Her blood froze. She wondered if she had been afflicted with Lucien’s madness.
She saw him grappling with a phantom, a creature that should have had no existence outside of Lucien’s insane imagination.
The specter’s ink black cloak blended with the night, his features shadowed by a large, plumed hat as he attempted to level a pistol at Lucien.
Anne’s throat closed with terror as she watched Lucien make a desperate grab for the weapon. The force of the struggle carried the two men beyond the gate, out onto the pavement.
Anne attempted to scream for help. She rushed forward to Lucien’s aid, not knowing what she meant to do, what she could do. A loud retort rang out and Anne saw Lucien stagger back, clutching his chest.
Anne forced her trembling limbs to move faster, but by the time she reached the gate opening, the cloaked man had vanished, melting into the darkness like the vision from a nightmare.
There was only Lucien, sprawled out on his back, the light from the streetlamp glinting on his golden hair, the crimson tide of his blood staining the pavement. Shaking, Anne crept to his side.
His face was contorted with pain, a rasping noise emanating from his throat as he struggled to breathe. He stared up at her through half-closed lids.
“Anne.”
She glanced frantically along the darkened street, praying that someone had heard the shot besides herself. To her relief she heard the echo of distant footsteps, and behind her she saw more lights begin to glow behind Lily’s windows. The household had been aroused.

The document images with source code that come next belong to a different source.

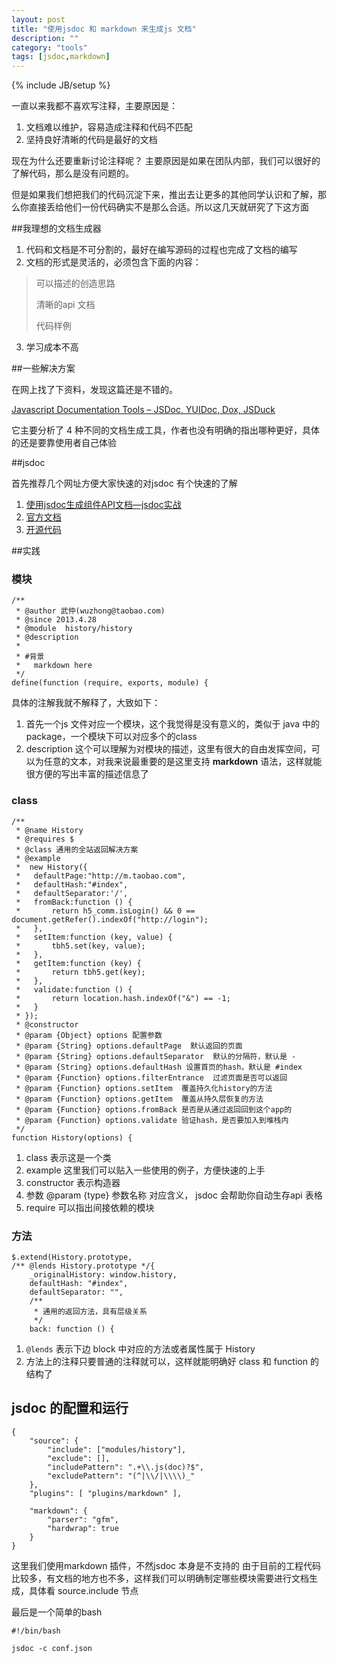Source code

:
 ```yaml
---
layout: post
title: "使用jsdoc 和 markdown 来生成js 文档"
description: ""
category: "tools"
tags: [jsdoc,markdown]
---
```

{% include JB/setup %}

一直以来我都不喜欢写注释，主要原因是：

1. 文档难以维护，容易造成注释和代码不匹配
2. 坚持良好清晰的代码是最好的文档

现在为什么还要重新讨论注释呢？ 主要原因是如果在团队内部，我们可以很好的了解代码，那么是没有问题的。

但是如果我们想把我们的代码沉淀下来，推出去让更多的其他同学认识和了解，那么你直接丢给他们一份代码确实不是那么合适。所以这几天就研究了下这方面

##我理想的文档生成器

1. 代码和文档是不可分割的，最好在编写源码的过程也完成了文档的编写
2. 文档的形式是灵活的，必须包含下面的内容：
> 可以描述的创造思路
>
> 清晰的api 文档
>
> 代码样例
3. 学习成本不高


##一些解决方案

在网上找了下资料，发现这篇还是不错的。

[Javascript Documentation Tools – JSDoc, YUIDoc, Dox, JSDuck](http://spencer.kokiya.com/javascript-documetation-tools-summary/)

它主要分析了 4 种不同的文档生成工具，作者也没有明确的指出哪种更好，具体的还是要靠使用者自己体验


##jsdoc

首先推荐几个网址方便大家快速的对jsdoc 有个快速的了解

1. [使用jsdoc生成组件API文档—jsdoc实战](http://www.36ria.com/5101)
2. [官方文档](http://usejsdoc.org/)
3. [开源代码](https://github.com/jsdoc3/jsdoc3.github.com)

##实践

### 模块

    /**
     * @author 武仲(wuzhong@taobao.com)
     * @since 2013.4.28
     * @module  history/history
     * @description
     *
     * #背景 
     *   markdown here
     */
    define(function (require, exports, module) {

具体的注解我就不解释了，大致如下：

1. 首先一个js 文件对应一个模块，这个我觉得是没有意义的，类似于 java 中的package，一个模块下可以对应多个的class
2. description 这个可以理解为对模块的描述，这里有很大的自由发挥空间，可以为任意的文本，对我来说最重要的是这里支持 **markdown** 语法，这样就能很方便的写出丰富的描述信息了


### class

    /**
     * @name History
     * @requires $
     * @class 通用的全站返回解决方案
     * @example
     *  new History({
     *   defaultPage:"http://m.taobao.com",
     *   defaultHash:"#index",
     *   defaultSeparator:'/',
     *   fromBack:function () {
     *       return h5_comm.isLogin() && 0 == document.getRefer().indexOf("http://login");
     *   },
     *   setItem:function (key, value) {
     *       tbh5.set(key, value);
     *   },
     *   getItem:function (key) {
     *       return tbh5.get(key);
     *   },
     *   validate:function () {
     *       return location.hash.indexOf("&") == -1;
     *   }
     * });
     * @constructor
     * @param {Object} options 配置参数
     * @param {String} options.defaultPage  默认返回的页面
     * @param {String} options.defaultSeparator  默认的分隔符，默认是 -
     * @param {String} options.defaultHash 设置首页的hash，默认是 #index
     * @param {Function} options.filterEntrance  过滤页面是否可以返回
     * @param {Function} options.setItem  覆盖持久化history的方法
     * @param {Function} options.getItem  覆盖从持久层恢复的方法
     * @param {Function} options.fromBack 是否是从通过返回回到这个app的
     * @param {Function} options.validate 验证hash，是否要加入到堆栈内
     */
    function History(options) {

1. class 表示这是一个类
2. example 这里我们可以贴入一些使用的例子，方便快速的上手
3. constructor 表示构造器
4. 参数 @param {type} 参数名称  对应含义， jsdoc 会帮助你自动生存api 表格
5. require 可以指出间接依赖的模块


### 方法

    $.extend(History.prototype,
    /** @lends History.prototype */{
        _originalHistory: window.history,
        defaultHash: "#index",
        defaultSeparator: "",
        /**
         * 通用的返回方法，具有层级关系
         */
        back: function () {


1. `@lends` 表示下边 block  中对应的方法或者属性属于 History
2. 方法上的注释只要普通的注释就可以，这样就能明确好 class 和 function 的结构了


## jsdoc 的配置和运行

    {
        "source": {
            "include": ["modules/history"],
            "exclude": [],
            "includePattern": ".+\\.js(doc)?$",
            "excludePattern": "(^|\\/|\\\\)_"
        },
        "plugins": [ "plugins/markdown" ],

        "markdown": {
            "parser": "gfm",
            "hardwrap": true
        }
    }

这里我们使用markdown 插件，不然jsdoc 本身是不支持的
由于目前的工程代码比较多，有文档的地方也不多，这样我们可以明确制定哪些模块需要进行文档生成，具体看 source.include 节点

最后是一个简单的bash

    #!/bin/bash

    jsdoc -c conf.json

Anne knelt beside Lucien, her knee striking up against something. The pistol. Lucien must have wrenched it from the man’s hand even as he was shot. Scarce thinking what she did, Anne picked up the weapon.
“Anne,” he groaned. “What have you done to me? Would never have happened but for you.”
“Hush, Lucien,” she said, touching trembling fingers to his brow. He already felt so clammy and cold. “Try to be still. Help is coming.
“‘Too late. Curse you, Anne. You’ve killed me.”
His chest heaved in a violent convulsion as he made a desperate effort to draw air into his lungs. A horrible rasping noise came from his throat. His head lolled to one side and he went suddenly still, his eyes vacant and staring.
“Lucien?” Anne whispered. She blinked as light fell over his distorted features. Only then did she realize she was no longer alone. Someone stood over her, holding up a lantern.
Dazed, Anne glanced up to see a pool of stunned faces, some she recognized as Lily’s servants. But the swaying light was held aloft by the old charley who patrolled Clarion Way, and he was staring down at the pistol still clutched in Anne’s hand with a deep reproach in his ancient eyes.